Any help is highly appreciated.

Reproducible sample code of model without sample size:
# Sample data
library(data.table)
dat <- data.table(ADMIN = c("China", "China", "China", "China", "China"),
entry_id = c("1", "2", "3", "4", "5"),
y = c("1", "10", "20", "70", "90"),
sample_size = c("20", "100", "1000", "500", "250"),
lon = c("118.1568", "118.066", "118.0356", "113.3613", "112.9701"),
lat = c("26.53895", "22.89347", "23.13714", "23.60236", "23.62635"))

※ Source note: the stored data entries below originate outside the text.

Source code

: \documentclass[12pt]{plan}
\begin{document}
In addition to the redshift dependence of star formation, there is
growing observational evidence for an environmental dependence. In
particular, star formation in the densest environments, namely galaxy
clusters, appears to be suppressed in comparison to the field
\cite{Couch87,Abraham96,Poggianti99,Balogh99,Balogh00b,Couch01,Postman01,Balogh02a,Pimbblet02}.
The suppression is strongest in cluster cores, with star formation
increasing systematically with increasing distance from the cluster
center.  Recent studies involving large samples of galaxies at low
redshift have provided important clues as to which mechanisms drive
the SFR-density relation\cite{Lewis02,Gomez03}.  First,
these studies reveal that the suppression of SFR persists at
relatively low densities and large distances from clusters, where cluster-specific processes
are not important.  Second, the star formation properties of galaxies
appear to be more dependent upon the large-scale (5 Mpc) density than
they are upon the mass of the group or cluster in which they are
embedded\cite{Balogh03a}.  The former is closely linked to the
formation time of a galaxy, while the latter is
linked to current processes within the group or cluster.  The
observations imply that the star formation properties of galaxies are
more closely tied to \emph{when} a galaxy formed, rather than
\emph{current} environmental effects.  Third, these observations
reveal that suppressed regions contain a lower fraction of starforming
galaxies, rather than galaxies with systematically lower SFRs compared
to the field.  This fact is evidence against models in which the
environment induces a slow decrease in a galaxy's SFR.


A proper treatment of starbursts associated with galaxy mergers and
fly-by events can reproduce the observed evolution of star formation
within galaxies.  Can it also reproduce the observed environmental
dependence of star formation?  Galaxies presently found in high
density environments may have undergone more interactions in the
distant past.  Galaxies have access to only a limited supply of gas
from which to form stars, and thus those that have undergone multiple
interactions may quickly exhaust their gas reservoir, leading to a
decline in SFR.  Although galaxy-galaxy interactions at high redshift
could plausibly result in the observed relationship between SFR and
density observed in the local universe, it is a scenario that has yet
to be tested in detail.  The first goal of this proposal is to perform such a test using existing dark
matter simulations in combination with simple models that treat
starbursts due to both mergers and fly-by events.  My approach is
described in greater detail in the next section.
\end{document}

dat$y <- as.numeric(dat$y)

# Obtain country polygon
library(rnaturalearth)
library(rnaturalearthdata)
library(rnaturalearthhires)
library(sf)
countries <- countries10
countries <- st_as_sf(countries)
countries <- countries[c("ADMIN", "geometry")]

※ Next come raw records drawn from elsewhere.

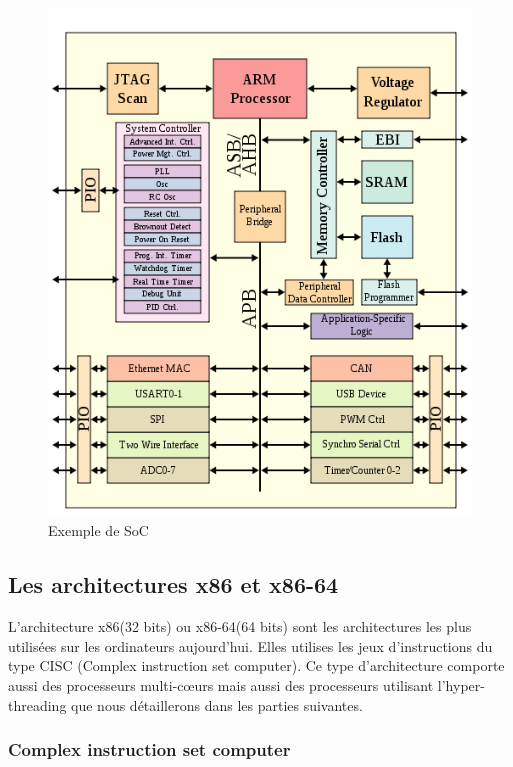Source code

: \begin{figure}[h!]
\begin{center}
	\includegraphics[scale=0.9]{ARMSoCBlockDiagram.png}
	\caption{Exemple de SoC}
\end{center}
\end{figure}

\clearpage

\subsection{ Les architectures x86 et x86-64 }

L'architecture x86(32 bits) ou x86-64(64 bits) sont les architectures les plus utilisées sur les ordinateurs aujourd'hui. Elles utilises les jeux d'instructions du type CISC (Complex instruction set computer). Ce type d'architecture comporte aussi des processeurs multi-cœurs mais aussi des processeurs utilisant l'hyper-threading que nous détaillerons dans les parties suivantes.

\subsubsection{ Complex instruction set computer }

dat <- merge(dat, countries, by = c("ADMIN"))

# Extract coordinates of sampled locations
Sampled <- data.frame(lon = dat$lon, lat = dat$lat)

# Create Raster of all polygon locations
library(raster)
library(stars)
Raster <-st_rasterize(st_as_sf(dat$geometry))
write_stars(Raster, "Raster.tif")
Raster <- raster('Raster.tif')

# Extract coordinates of unsampled locations
Unsampled <- rasterToPoints(Raster, spatial = TRUE)
Unsampled <- data.frame(lon = Unsampled$x, lat = Unsampled$y)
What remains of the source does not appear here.